Stored records:
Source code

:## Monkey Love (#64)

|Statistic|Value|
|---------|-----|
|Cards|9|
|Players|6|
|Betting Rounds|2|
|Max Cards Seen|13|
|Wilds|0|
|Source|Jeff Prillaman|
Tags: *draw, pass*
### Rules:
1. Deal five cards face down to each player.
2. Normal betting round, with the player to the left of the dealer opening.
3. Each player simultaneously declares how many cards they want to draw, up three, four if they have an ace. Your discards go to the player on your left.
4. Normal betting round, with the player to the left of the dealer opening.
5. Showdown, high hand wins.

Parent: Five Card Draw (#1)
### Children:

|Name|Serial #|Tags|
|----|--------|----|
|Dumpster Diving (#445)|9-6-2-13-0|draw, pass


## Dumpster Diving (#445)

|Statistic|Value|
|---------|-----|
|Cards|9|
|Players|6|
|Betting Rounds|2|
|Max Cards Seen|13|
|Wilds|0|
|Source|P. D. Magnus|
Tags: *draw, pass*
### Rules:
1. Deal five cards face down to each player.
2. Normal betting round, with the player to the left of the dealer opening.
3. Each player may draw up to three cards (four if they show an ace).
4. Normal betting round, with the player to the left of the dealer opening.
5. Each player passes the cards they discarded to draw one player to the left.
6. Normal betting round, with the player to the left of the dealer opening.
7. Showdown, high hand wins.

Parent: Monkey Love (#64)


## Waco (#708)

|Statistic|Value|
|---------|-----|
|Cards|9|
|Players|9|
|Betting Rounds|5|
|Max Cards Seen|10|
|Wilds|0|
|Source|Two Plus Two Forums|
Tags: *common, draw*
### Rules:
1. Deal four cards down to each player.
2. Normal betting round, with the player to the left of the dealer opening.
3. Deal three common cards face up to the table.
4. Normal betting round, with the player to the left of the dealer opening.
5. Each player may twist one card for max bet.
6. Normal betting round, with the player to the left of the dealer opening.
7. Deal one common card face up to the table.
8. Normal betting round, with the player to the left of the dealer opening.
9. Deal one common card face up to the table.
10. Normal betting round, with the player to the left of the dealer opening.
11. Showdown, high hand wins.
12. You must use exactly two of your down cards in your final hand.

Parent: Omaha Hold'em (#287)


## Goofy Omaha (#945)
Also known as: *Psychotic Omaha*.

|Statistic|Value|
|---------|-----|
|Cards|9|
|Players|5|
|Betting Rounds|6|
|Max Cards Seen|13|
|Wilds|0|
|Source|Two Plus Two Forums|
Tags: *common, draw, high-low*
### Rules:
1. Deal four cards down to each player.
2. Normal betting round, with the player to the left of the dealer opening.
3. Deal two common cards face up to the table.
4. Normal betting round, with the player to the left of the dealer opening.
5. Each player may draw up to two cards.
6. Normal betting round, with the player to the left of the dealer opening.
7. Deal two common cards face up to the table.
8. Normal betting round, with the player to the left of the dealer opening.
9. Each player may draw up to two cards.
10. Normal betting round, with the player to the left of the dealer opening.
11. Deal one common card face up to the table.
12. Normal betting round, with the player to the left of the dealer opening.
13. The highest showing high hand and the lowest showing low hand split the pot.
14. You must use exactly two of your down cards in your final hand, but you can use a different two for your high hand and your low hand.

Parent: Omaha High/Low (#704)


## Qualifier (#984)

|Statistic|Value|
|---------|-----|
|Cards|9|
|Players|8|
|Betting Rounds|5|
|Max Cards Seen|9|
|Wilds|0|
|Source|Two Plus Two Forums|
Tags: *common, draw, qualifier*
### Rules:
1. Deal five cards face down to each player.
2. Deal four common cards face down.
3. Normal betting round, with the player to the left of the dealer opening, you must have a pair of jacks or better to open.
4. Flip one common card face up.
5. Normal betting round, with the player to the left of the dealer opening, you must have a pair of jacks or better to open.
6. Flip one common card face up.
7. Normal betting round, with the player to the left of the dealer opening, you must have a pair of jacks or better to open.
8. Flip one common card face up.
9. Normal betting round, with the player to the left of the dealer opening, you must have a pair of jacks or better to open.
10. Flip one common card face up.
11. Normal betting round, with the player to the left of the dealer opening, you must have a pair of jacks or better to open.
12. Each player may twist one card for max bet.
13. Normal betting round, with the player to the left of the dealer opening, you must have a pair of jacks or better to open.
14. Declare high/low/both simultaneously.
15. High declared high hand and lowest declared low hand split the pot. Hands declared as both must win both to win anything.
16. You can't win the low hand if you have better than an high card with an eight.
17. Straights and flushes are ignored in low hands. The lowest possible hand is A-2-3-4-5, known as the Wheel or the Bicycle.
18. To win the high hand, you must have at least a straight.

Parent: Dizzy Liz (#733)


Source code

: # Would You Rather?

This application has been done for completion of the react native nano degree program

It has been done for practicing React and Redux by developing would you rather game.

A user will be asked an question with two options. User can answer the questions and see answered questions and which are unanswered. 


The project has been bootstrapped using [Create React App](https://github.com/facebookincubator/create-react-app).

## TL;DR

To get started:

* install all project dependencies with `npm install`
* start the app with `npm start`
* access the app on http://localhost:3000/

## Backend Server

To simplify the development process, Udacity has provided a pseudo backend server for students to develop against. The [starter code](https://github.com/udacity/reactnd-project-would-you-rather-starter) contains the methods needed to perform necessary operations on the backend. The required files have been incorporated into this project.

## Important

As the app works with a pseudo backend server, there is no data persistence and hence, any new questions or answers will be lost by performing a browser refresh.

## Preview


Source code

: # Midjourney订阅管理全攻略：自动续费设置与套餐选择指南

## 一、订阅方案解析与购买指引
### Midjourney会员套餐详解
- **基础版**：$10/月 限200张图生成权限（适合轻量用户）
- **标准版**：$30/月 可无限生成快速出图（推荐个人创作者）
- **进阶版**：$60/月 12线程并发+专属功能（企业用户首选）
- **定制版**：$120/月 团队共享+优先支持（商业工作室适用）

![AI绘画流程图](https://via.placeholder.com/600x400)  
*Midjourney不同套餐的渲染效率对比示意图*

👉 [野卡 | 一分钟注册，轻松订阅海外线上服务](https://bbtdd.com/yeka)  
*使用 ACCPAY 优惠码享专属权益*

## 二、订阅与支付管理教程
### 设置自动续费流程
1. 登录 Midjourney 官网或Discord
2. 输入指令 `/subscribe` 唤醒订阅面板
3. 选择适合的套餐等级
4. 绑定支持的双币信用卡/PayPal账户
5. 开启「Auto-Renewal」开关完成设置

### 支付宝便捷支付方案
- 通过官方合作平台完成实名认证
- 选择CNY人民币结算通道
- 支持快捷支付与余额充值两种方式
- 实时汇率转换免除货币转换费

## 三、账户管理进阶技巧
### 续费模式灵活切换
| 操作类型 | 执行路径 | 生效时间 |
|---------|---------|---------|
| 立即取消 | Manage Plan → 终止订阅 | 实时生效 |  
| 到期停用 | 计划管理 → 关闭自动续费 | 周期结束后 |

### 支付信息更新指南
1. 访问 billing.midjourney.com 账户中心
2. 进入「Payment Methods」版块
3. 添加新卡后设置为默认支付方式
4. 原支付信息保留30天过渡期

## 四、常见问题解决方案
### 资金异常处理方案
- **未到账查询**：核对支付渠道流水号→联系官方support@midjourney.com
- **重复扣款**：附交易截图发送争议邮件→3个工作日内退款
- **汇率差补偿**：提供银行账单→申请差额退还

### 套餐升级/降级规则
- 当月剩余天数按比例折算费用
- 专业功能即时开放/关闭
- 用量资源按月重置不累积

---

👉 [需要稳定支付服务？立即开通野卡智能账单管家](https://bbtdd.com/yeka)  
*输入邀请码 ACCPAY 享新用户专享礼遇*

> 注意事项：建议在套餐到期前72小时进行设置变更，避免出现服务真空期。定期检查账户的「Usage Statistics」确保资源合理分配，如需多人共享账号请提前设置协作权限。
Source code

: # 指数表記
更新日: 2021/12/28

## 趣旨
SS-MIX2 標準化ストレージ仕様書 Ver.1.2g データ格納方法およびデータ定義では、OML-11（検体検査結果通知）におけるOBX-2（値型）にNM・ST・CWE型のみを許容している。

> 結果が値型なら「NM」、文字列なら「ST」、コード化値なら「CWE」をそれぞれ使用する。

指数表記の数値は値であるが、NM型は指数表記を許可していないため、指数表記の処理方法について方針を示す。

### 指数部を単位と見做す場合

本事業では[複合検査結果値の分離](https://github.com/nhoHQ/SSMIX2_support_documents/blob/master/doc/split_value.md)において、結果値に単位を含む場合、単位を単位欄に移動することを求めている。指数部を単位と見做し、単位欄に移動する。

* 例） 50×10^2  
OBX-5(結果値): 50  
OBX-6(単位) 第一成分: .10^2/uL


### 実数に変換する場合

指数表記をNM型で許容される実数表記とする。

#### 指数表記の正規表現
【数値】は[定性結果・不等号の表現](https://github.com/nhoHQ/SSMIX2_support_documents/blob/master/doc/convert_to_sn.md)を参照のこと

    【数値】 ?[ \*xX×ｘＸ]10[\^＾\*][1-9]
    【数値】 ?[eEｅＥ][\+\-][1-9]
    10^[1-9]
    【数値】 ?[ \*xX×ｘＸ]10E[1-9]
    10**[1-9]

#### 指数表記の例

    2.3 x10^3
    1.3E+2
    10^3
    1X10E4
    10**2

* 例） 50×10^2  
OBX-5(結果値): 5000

◆ **PROBLEM DESCRIPTION**
From the records above, extract exactly and only the lines that begin at the line with "15. High declared" and stop after the line with "This application has".

◆ **COMPLETED TASK**
15. High declared high hand and lowest declared low hand split the pot. Hands declared as both must win both to win anything.
16. You can't win the low hand if you have better than an high card with an eight.
17. Straights and flushes are ignored in low hands. The lowest possible hand is A-2-3-4-5, known as the Wheel or the Bicycle.
18. To win the high hand, you must have at least a straight.

Parent: Dizzy Liz (#733)


Source code

: # Would You Rather?

This application has been done for completion of the react native nano degree program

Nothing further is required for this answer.